» **WORK TO COMPLETE**:
Copy the data exactly from the line that contains "4. Accept license: press space" through the line that contains "1. We don't have to donwload", keeping both end lines and leaving out everything else.

» **RECORDS SHOWN**:
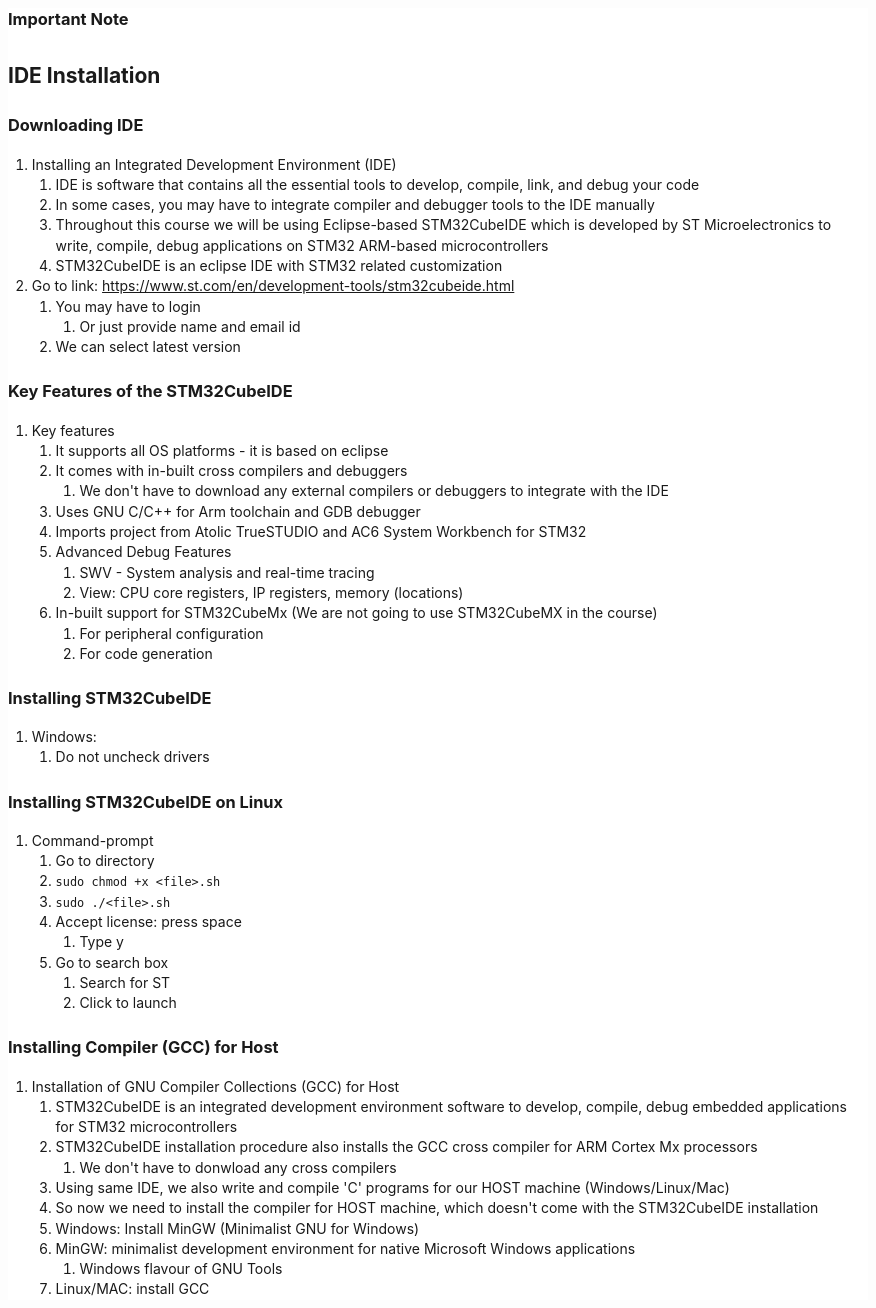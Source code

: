 ### Important Note ###

## IDE Installation ##
### Downloading IDE ###
1. Installing an Integrated Development Environment (IDE)
	1. IDE is software that contains all the essential tools to develop, compile, link, and debug your code
	2. In some cases, you may have to integrate compiler and debugger tools to the IDE manually
	3. Throughout this course we will be using Eclipse-based STM32CubeIDE which is developed by ST Microelectronics to write, compile, debug applications on STM32 ARM-based microcontrollers
	4. STM32CubeIDE is an eclipse IDE with STM32 related customization
2. Go to link: https://www.st.com/en/development-tools/stm32cubeide.html
	1. You may have to login
		1. Or just provide name and email id
	2. We can select latest version

### Key Features of the STM32CubeIDE ###
1. Key features
	1. It supports all OS platforms - it is based on eclipse
	2. It comes with in-built cross compilers and debuggers
		1. We don't have to download any external compilers or debuggers to integrate with the IDE
	3. Uses GNU C/C++ for Arm toolchain and GDB debugger
	4. Imports project from Atolic TrueSTUDIO and AC6 System Workbench for STM32
	5. Advanced Debug Features
		1. SWV - System analysis and real-time tracing
		2. View: CPU core registers, IP registers, memory (locations)
	6. In-built support for STM32CubeMx (We are not going to use STM32CubeMX in the course)
		1. For peripheral configuration
		2. For code generation

### Installing STM32CubeIDE ###
1. Windows:
	1. Do not uncheck drivers

### Installing STM32CubeIDE on Linux ###
1. Command-prompt
	1. Go to directory
	2. `sudo chmod +x <file>.sh`
	3. `sudo ./<file>.sh`
	4. Accept license: press space
		1. Type y
	5. Go to search box
		1. Search for ST
		2. Click to launch

### Installing Compiler (GCC) for Host ###
1. Installation of GNU Compiler Collections (GCC) for Host
	1. STM32CubeIDE is an integrated development environment software to develop, compile, debug embedded applications for STM32 microcontrollers
	2. STM32CubeIDE installation procedure also installs the GCC cross compiler for ARM Cortex Mx processors
		1. We don't have to donwload any cross compilers
	3. Using same IDE, we also write and compile 'C' programs for our HOST machine (Windows/Linux/Mac)
	4. So now we need to install the compiler for HOST machine, which doesn't come with the STM32CubeIDE installation
	5. Windows: Install MinGW (Minimalist GNU for Windows)
	6. MinGW: minimalist development environment for native Microsoft Windows applications
		1. Windows flavour of GNU Tools
	7. Linux/MAC: install GCC
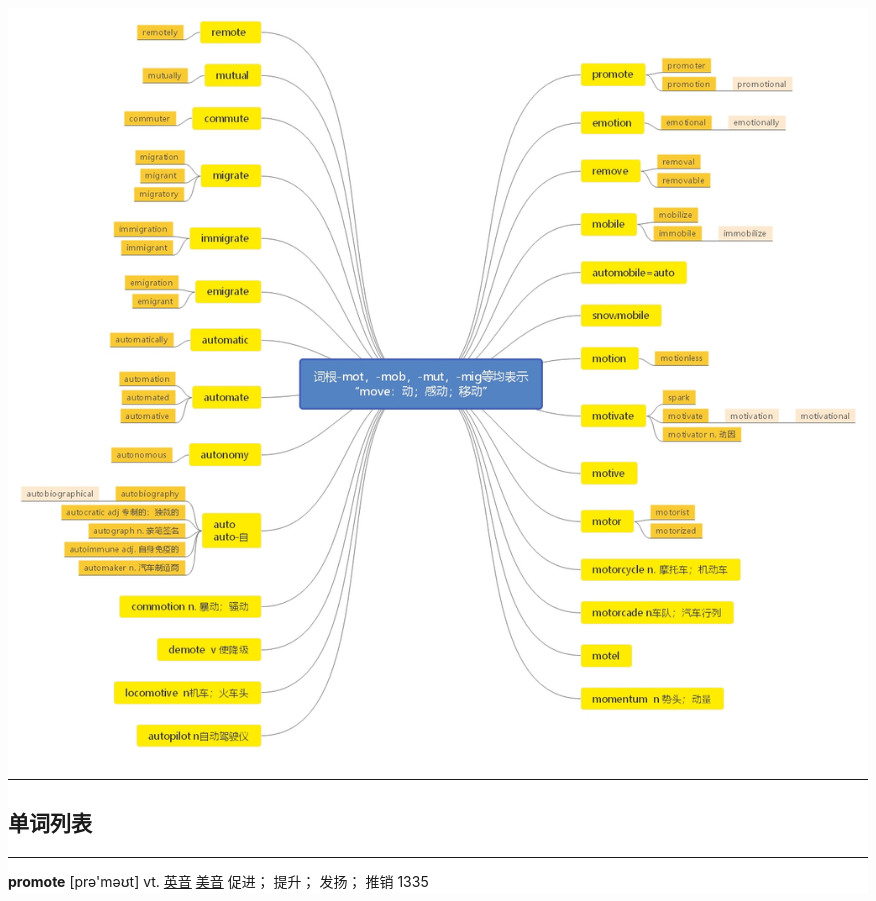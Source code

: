 ![image](img/1701.jpg)



***



## 单词列表



***



**promote**  \[prə'məʊt] vt.  [英音](https://dict.youdao.com/dictvoice?audio=promote\&type=1)  [美音](https://dict.youdao.com/dictvoice?audio=promote\&type=2) 促进； 提升； 发扬； 推销 1335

» **OUTPUT BELOW**:
	4. Accept license: press space
		1. Type y
	5. Go to search box
		1. Search for ST
		2. Click to launch

### Installing Compiler (GCC) for Host ###
1. Installation of GNU Compiler Collections (GCC) for Host
	1. STM32CubeIDE is an integrated development environment software to develop, compile, debug embedded applications for STM32 microcontrollers
	2. STM32CubeIDE installation procedure also installs the GCC cross compiler for ARM Cortex Mx processors
		1. We don't have to donwload any cross compilers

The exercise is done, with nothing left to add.